In [1]:
from pytadbit.parsers.hic_parser import load_hic_data_from_reads
In [2]:
r_enz_1 = 'HindIII'
r_enz_2 = 'MboI'
reso = 1000000
In [ ]:
hic_data_1 = load_hic_data_from_reads(
'results/{0}/03_filtering/valid_reads12_{0}.tsv'.format(r_enz_1),
reso)
hic_data_2 = load_hic_data_from_reads(
'results/{0}/03_filtering/valid_reads12_{0}.tsv'.format(r_enz_2),
reso)
For this, very sparse, example dataset we are going to ask for very few interactions per bin.

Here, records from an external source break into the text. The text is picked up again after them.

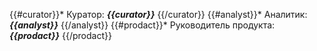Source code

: {{#curator}}* Куратор: ***{{curator}}*** {{/curator}}
{{#analyst}}* Аналитик: ***{{analyst}}*** {{/analyst}}
{{#prodact}}* Руководитель продукта: ***{{prodact}}*** {{/prodact}}

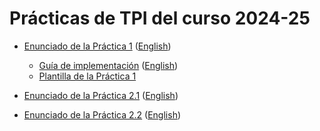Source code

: # Prácticas de TPI del curso 2024-25

- [Enunciado de la Práctica 1](./enunciados/practica1/practica1.md) ([English](./enunciados/practica1/practica1_en.md))
    
    - [Guía de implementación](./enunciados/practica1/guiaImplementacion.md) ([English](./enunciados/practica1/guiaImplementacion_en.md))
    - [Plantilla de la Práctica 1](https://github.com/informaticaucm-TPI/2425-Lemmings/releases/tag/practica1_plantilla)

- [Enunciado de la Práctica 2.1](./enunciados/practica2/practica2_1.md) ([English](./enunciados/practica2/practica2_1_en.md))
- [Enunciado de la Práctica 2.2](./enunciados/practica2/practica2_2.md) ([English](./enunciados/practica2/practica2_2_en.md))
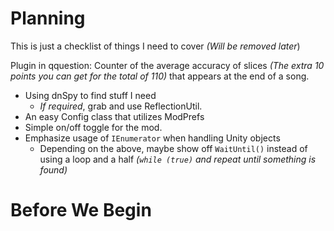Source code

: <!-- TITLE: The Example Mod Tutorial -->
<!-- SUBTITLE: Learn how to make a Beat Saber Mod! -->


# Planning
This is just a checklist of things I need to cover *(Will be removed later*)

Plugin in qquestion: Counter of the average accuracy of slices *(The extra 10 points you can get for the total of 110)* that appears at the end of a song.

* Using dnSpy to find stuff I need
  * *If required*, grab and use ReflectionUtil.
* An easy Config class that utilizes ModPrefs
* Simple on/off toggle for the mod.
* Emphasize usage of `IEnumerator` when handling Unity objects
  * Depending on the above, maybe show off `WaitUntil()` instead of using a loop and a half *(`while (true)` and repeat until something is found)*
# Before We Begin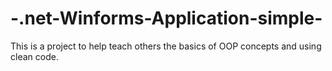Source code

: # -.net-Winforms-Application-simple-
This is a project to help teach others the basics of OOP concepts and using clean code.
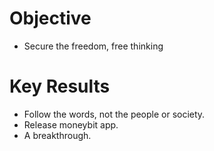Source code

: # Objective

- Secure the freedom, free thinking

# Key Results

- Follow the words, not the people or society.
- Release moneybit app.
- A breakthrough.
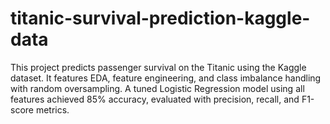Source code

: # titanic-survival-prediction-kaggle-data
This project predicts passenger survival on the Titanic using the Kaggle dataset. It features EDA, feature engineering, and class imbalance handling with random oversampling. A tuned Logistic Regression model using all features achieved 85% accuracy, evaluated with precision, recall, and F1-score metrics.
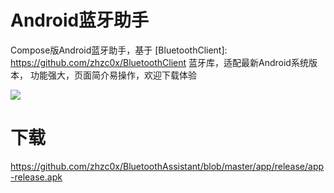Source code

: # Android蓝牙助手

Compose版Android蓝牙助手，基于 [BluetoothClient]: https://github.com/zhzc0x/BluetoothClient 蓝牙库，适配最新Android系统版本，
功能强大，页面简介易操作，欢迎下载体验

![](https://github.com/zhzc0x/BluetoothAssistant/blob/master/demo.gif)

# 下载
https://github.com/zhzc0x/BluetoothAssistant/blob/master/app/release/app-release.apk
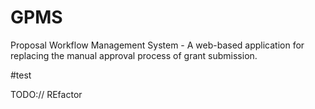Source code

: # GPMS
Proposal Workflow Management System - A web-based application for replacing the manual approval process of grant submission.

#test

TODO://
REfactor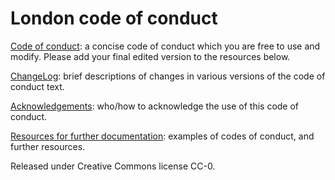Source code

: London code of conduct
======================

[Code of conduct](codeofconduct.md): a concise code of conduct which you are free to use and modify. Please add your final edited version to the resources below.

[ChangeLog](ChangeLog.md): brief descriptions of changes in various versions of the code of conduct text.

[Acknowledgements](acknowledgement.md): who/how to acknowledge the use of this code of conduct.

[Resources for further documentation](resources.md): examples of codes of conduct, and further resources.  

Released under Creative Commons license CC-0.
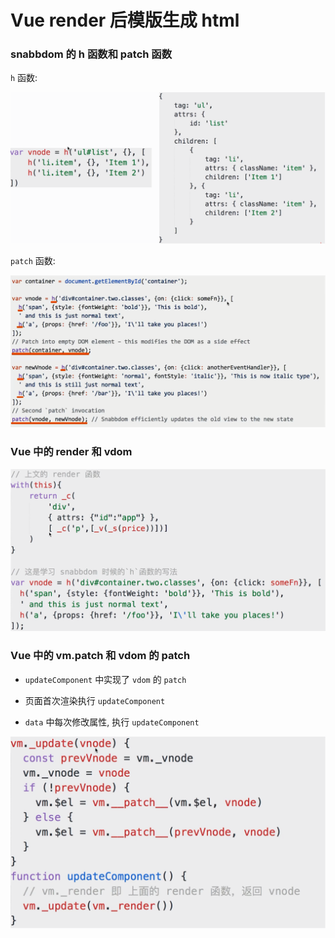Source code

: # Vue render 后模版生成 html

### snabbdom 的 h 函数和 patch 函数

`h` 函数:

![](./media/h.png)

`patch` 函数:

![](./media/snabbdom-core.png)

### Vue 中的 render 和 vdom

![](./media/render-vdom.png)

### Vue 中的 vm.__patch__ 和 vdom 的 patch

- `updateComponent` 中实现了 `vdom` 的 `patch`

- 页面首次渲染执行 `updateComponent`

- `data` 中每次修改属性, 执行 `updateComponent`

![](./media/render-patch.png)
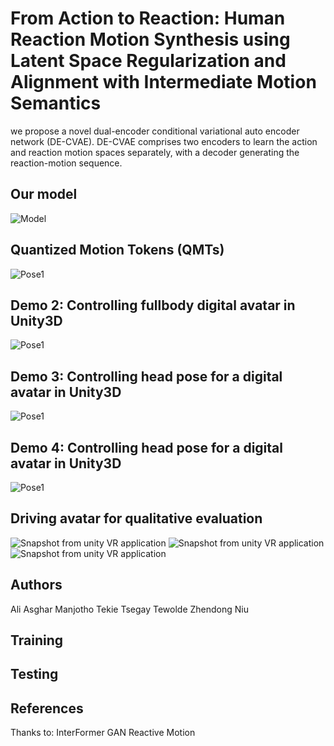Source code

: # From Action to Reaction: Human Reaction Motion Synthesis using Latent Space Regularization and Alignment with Intermediate Motion Semantics

we propose a novel dual-encoder conditional variational auto encoder network (DE-CVAE). DE-CVAE comprises two encoders to learn the action and reaction motion spaces separately, with a decoder generating the reaction-motion sequence.

## Our model
![Model](model.png)

## Quantized Motion Tokens (QMTs)
![Pose1](qmts.png)


## Demo 2: Controlling fullbody digital avatar in Unity3D
![Pose1](resources/images/pose2.gif)

## Demo 3: Controlling head pose for a digital avatar in Unity3D
![Pose1](resources/images/headpose.gif)

## Demo 4: Controlling head pose for a digital avatar in Unity3D
![Pose1](resources/images/headpose2.gif)

## Driving avatar for qualitative evaluation
![Snapshot from unity VR application](resources/images/1.png)
![Snapshot from unity VR application](resources/images/2.png)
![Snapshot from unity VR application](resources/images/3.png)
## Authors
Ali Asghar Manjotho
Tekie Tsegay Tewolde
Zhendong Niu


## Training

## Testing

## References
Thanks to:
InterFormer
GAN Reactive Motion

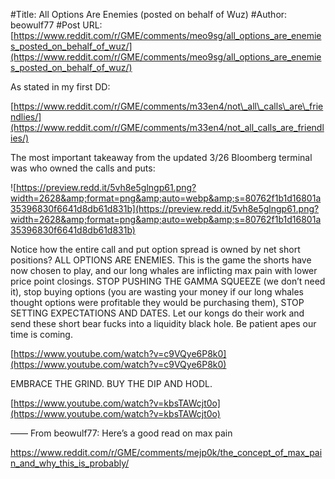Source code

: #Title: All Options Are Enemies (posted on behalf of Wuz)
#Author: beowulf77
#Post URL: [https://www.reddit.com/r/GME/comments/meo9sg/all_options_are_enemies_posted_on_behalf_of_wuz/](https://www.reddit.com/r/GME/comments/meo9sg/all_options_are_enemies_posted_on_behalf_of_wuz/)


As stated in my first DD:

[https://www.reddit.com/r/GME/comments/m33en4/not\_all\_calls\_are\_friendlies/](https://www.reddit.com/r/GME/comments/m33en4/not_all_calls_are_friendlies/)

The most important takeaway from the updated 3/26 Bloomberg terminal was who owned the calls and puts:

![https://preview.redd.it/5vh8e5glngp61.png?width=2628&amp;format=png&amp;auto=webp&amp;s=80762f1b1d16801a35396830f6641d8db61d831b](https://preview.redd.it/5vh8e5glngp61.png?width=2628&amp;format=png&amp;auto=webp&amp;s=80762f1b1d16801a35396830f6641d8db61d831b)

Notice how the entire call and put option spread is owned by net short positions? ALL OPTIONS ARE ENEMIES. This is the game the shorts have now chosen to play, and our long whales are inflicting max pain with lower price point closings. STOP PUSHING THE GAMMA SQUEEZE (we don’t need it), stop buying options (you are wasting your money if our long whales thought options were profitable they would be purchasing them), STOP SETTING EXPECTATIONS AND DATES. Let our kongs do their work and send these short bear fucks into a liquidity black hole. Be patient apes our time is coming.

[https://www.youtube.com/watch?v=c9VQye6P8k0](https://www.youtube.com/watch?v=c9VQye6P8k0)

EMBRACE THE GRIND. BUY THE DIP AND HODL.

[https://www.youtube.com/watch?v=kbsTAWcjt0o](https://www.youtube.com/watch?v=kbsTAWcjt0o)

——
From beowulf77:
Here’s a good read on max pain 

https://www.reddit.com/r/GME/comments/mejp0k/the_concept_of_max_pain_and_why_this_is_probably/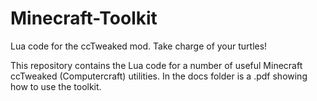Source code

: # Minecraft-Toolkit
Lua code for the ccTweaked mod. Take charge of your turtles!

This repository contains the Lua code for a number of useful Minecraft ccTweaked (Computercraft) utilities.
In the docs folder is a .pdf showing how to use the toolkit.
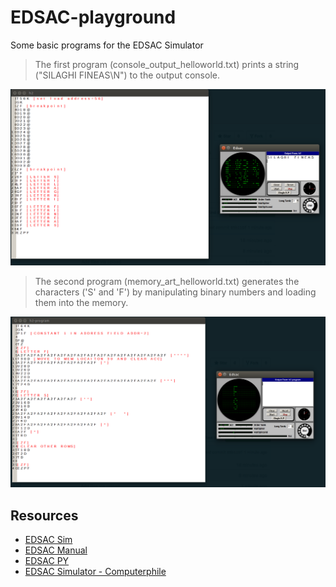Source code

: # EDSAC-playground
Some basic programs for the EDSAC Simulator

> The first program (console_output_helloworld.txt) prints a string ("SILAGHI FINEAS\N") to the output console.

![first program](https://raw.githubusercontent.com/Fineas/EDSAC-playground/master/img/console.png)

> The second program (memory_art_helloworld.txt) generates the characters ('S' and 'F') by manipulating binary numbers and loading them into the memory.

![second program](https://raw.githubusercontent.com/Fineas/EDSAC-playground/master/img/memory.png)

## Resources
- [EDSAC Sim](https://www.dcs.warwick.ac.uk/~edsac/)
- [EDSAC Manual](https://www.dcs.warwick.ac.uk/~edsac/Software/EdsacTG.pdf)
- [EDSAC PY](https://github.com/dwhipple99/edsac/blob/master/edsac.py)
- [EDSAC Simulator - Computerphile](https://www.youtube.com/watch?v=lXJ-tYqPARg)

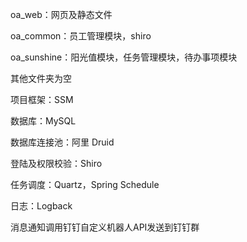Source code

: oa_web：网页及静态文件

oa_common：员工管理模块，shiro

oa_sunshine：阳光值模块，任务管理模块，待办事项模块

其他文件夹为空

项目框架：SSM

数据库：MySQL

数据库连接池：阿里 Druid

登陆及权限校验：Shiro

任务调度：Quartz，Spring Schedule

日志：Logback

消息通知调用钉钉自定义机器人API发送到钉钉群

This can be done either by setting min_perc
asking for each bin to contain a minimum percentage of cells with interaction data. Or but setting min_count
asking that the number of cells with interaction data of each bin is above the defined cutoff.
In [ ]:
hic_data_1.filter_columns(draw_hist=True, min_count=10, by_mean=True)
hic_data_2.filter_columns(draw_hist=True, min_count=10, by_mean=True)
In [ ]:
print len(hic_data_1)
print len(hic_data_1.bads)
print len(hic_data_2)
print len(hic_data_2.bads)
As normalization we use either the ICE normalization (Imakaev et al., 2012) with a "full" normalization until the sum of all columns of the matrix are equal, or something more similar to the vanilla normalization used in (Rao et al., 2014) which is exactly like running the ICE normalization without iterations.
Note: if columns with a lot of zeroes are present the ICE normalization will last very long to converge, and these low-coverage columns will present, at the end of the normalization, few cells with very high values of interaction
In [ ]:
hic_data_1.normalize_hic(iterations=10, max_dev=0.1)
hic_data_2.normalize_hic(iterations=10, max_dev=0.1)
At 100 kb itmakes no sense to view the full matrix (your matrix will have more cells than your screen have pixels).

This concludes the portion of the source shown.